The core premise of Barbarus is simple: every player is using a finite pool of coins to gain the powerful First Consul role, declare wars, and bribe barbarians to win those wars. It is a game of hand management and blind bidding, which makes it a well-tread premise, and a good explanation for why the game has reached a decent place after 10 tests.
The game has seen a few fairly significant iterations. On multiple occasions I've had to take a step back and slap my turn structure to be unified and simple, because on multiple occasions I've tested a game where each phase had a different turn order and discard rule, and it was confusing as all get out.
I also had a solution for limiting the number of conflicts, but then had to layer on multiple supplemental systems to keep everyone involved. This led to a really strange and arbitrary game where many people were playing, but everyone felt siloed.

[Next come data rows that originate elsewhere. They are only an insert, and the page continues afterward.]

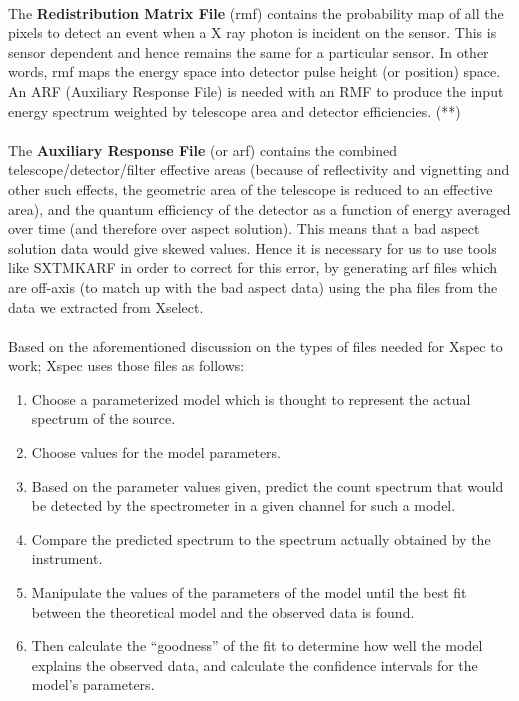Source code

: \documentclass[a4paper,twoside]{report}
\numberwithin{equation}{section}
\begin{document}
\paragraph{}
The \textbf{Redistribution Matrix File} (rmf) contains the probability map of all the pixels to detect an event when a X ray photon is incident on the sensor. This is sensor dependent and hence remains the same for a particular sensor. In other words, rmf maps the energy space into detector pulse height (or position) space. An ARF (Auxiliary Response File) is needed with an RMF to produce the input energy spectrum  weighted by telescope area and detector efficiencies. (**)
\paragraph{}
The \textbf{Auxiliary Response File} (or arf) contains the combined telescope/detector/filter effective areas (because of reflectivity and vignetting and other such effects, the geometric area of the telescope is reduced to an effective area), and the quantum efficiency of the detector as a function of energy averaged over time (and therefore over aspect solution). This means that a bad aspect solution data would give skewed values. Hence it is necessary for us to use tools like SXTMKARF in order to correct for this error, by generating arf files which are off-axis (to match up with the bad aspect data) using the pha files from the data we extracted from Xselect. 
\paragraph{}
Based on the aforementioned discussion on the types of files needed for Xspec to work; Xspec uses those files as follows:
\begin{enumerate}
\item Choose a parameterized model which is thought to represent the actual spectrum of the source.
\item Choose values for the model parameters. 
\item Based on the parameter values given, predict the count spectrum that would be detected by the spectrometer in a given channel for such a model.
\item Compare the predicted spectrum to the spectrum actually obtained by the instrument.
\item Manipulate the values of the parameters of the model until the best fit between the theoretical model and the observed data is found.
\item Then calculate the “goodness” of the fit to determine how well the model explains the observed data, and calculate the confidence intervals for the model’s parameters.
\end{enumerate}
\end{document}
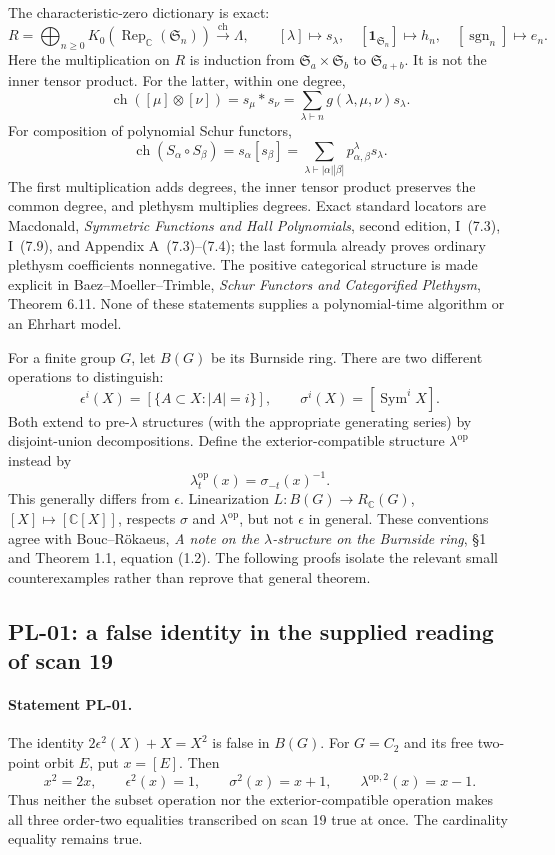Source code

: The characteristic-zero dictionary is exact:
\[
 R=\bigoplus_{n\geq0}K_0(\operatorname{Rep}_{\mathbb C}(\mathfrak S_n))
 \xrightarrow{\operatorname{ch}}\Lambda,
 \qquad [\lambda]\longmapsto s_\lambda,
 \quad [\mathbf1_{\mathfrak S_n}]\longmapsto h_n,
 \quad [\operatorname{sgn}_n]\longmapsto e_n.
\]
Here the multiplication on $R$ is induction from
$\mathfrak S_a\times\mathfrak S_b$ to $\mathfrak S_{a+b}$. It is not the
inner tensor product. For the latter, within one degree,
\[
 \operatorname{ch}([\mu]\otimes[\nu])=s_\mu*s_\nu
   =\sum_{\lambda\vdash n}g(\lambda,\mu,\nu)s_\lambda.
\]
For composition of polynomial Schur functors,
\[
 \operatorname{ch}(S_\alpha\circ S_\beta)=s_\alpha[s_\beta]
   =\sum_{\lambda\vdash |\alpha||\beta|}p^\lambda_{\alpha,\beta}s_\lambda.
\]
The first multiplication adds degrees, the inner tensor product preserves the
common degree, and plethysm multiplies degrees. Exact standard locators are
Macdonald, \emph{Symmetric Functions and Hall Polynomials}, second edition,
I~(7.3), I~(7.9), and Appendix A~(7.3)--(7.4); the last formula already proves
ordinary plethysm coefficients nonnegative. The positive categorical structure
is made explicit in Baez--Moeller--Trimble, \emph{Schur Functors and Categorified
Plethysm}, Theorem 6.11. None of these statements supplies a polynomial-time
algorithm or an Ehrhart model.

For a finite group $G$, let $B(G)$ be its Burnside ring. There are two different
operations to distinguish:
\[
 \epsilon^i(X)=[\{A\subset X:|A|=i\}],\qquad
 \sigma^i(X)=[\operatorname{Sym}^iX].
\]
Both extend to pre-$\lambda$ structures (with the appropriate generating series)
by disjoint-union decompositions. Define the exterior-compatible structure
$\lambda^{\mathrm{op}}$ instead by
\[
 \lambda^{\mathrm{op}}_t(x)=\sigma_{-t}(x)^{-1}.
\]
This generally differs from $\epsilon$. Linearization
$L:B(G)\to R_{\mathbb C}(G)$, $[X]\mapsto[\mathbb C[X]]$, respects
$\sigma$ and $\lambda^{\mathrm{op}}$, but not $\epsilon$ in general.
These conventions agree with Bouc--R\"okaeus,
\emph{A note on the $\lambda$-structure on the Burnside ring},
\S1 and Theorem 1.1, equation (1.2). The following proofs isolate the relevant
small counterexamples rather than reprove that general theorem.

\subsection{PL-01: a false identity in the supplied reading of scan 19}
\paragraph{Statement PL-01.}
The identity $2\epsilon^2(X)+X=X^2$ is false in $B(G)$.
For $G=C_2$ and its free two-point orbit $E$, put $x=[E]$. Then
\[
 x^2=2x,\qquad \epsilon^2(x)=1,\qquad
 \sigma^2(x)=x+1,\qquad \lambda^{\mathrm{op},2}(x)=x-1.
\]
Thus neither the subset operation nor the exterior-compatible operation makes
all three order-two equalities transcribed on scan 19 true at once. The
cardinality equality remains true.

Had to fix that.
I sought to make the game work with 3-6 players, which is a really long range of people. I had to cap it at 5, which simplifies a great many things and I don't think hurts the game's appeal too much.
In many areas the game has struggled with a wide range of points and money. For example, the money used to go from 1, to 1000, then in increments up to 25,000. This made the 25,000 absurdly powerful and the 1,000 effectively meaningless. I had to condense the range, and increase the distribution of tokens along the way. This also helped with coin counting, which was nice.
There was a similar issue with points, which used to range from 5,000 to 35,000 points. Guess what? Only the 35,000 mattered, stupid. I reduced it to 3 to 10, then 3 to 7, and now 3 to 6. I also added some flavor by giving the lower point values powerful bonuses. Take a 3 now and get a potent award for multiple rounds.
I fell into a common trap of a positive feedback loop, also known as the rich get richer. To punish losing players (which is often silly, as losing is sufficient punishment), I was also removing their Barbarians from the game. This kept the number of Barbarians at a reasonable population (are we hunting rabbits?). However, there are other ways to solve that problem. A friend suggested a token with a special power: the ability to eliminate a Barbarian. We fiddled with it some to prevent certain weird behaviors, and emerged with the Assassin. This went over really well, so I threw in two others: the Diplomat, which allows you to stall your turn, and the Apothecary, which allows you to beef up a Barbarian for the round. Basically, this lets you sneak in and obtain a 3 Barbarian cheaply, then turn him into a 6.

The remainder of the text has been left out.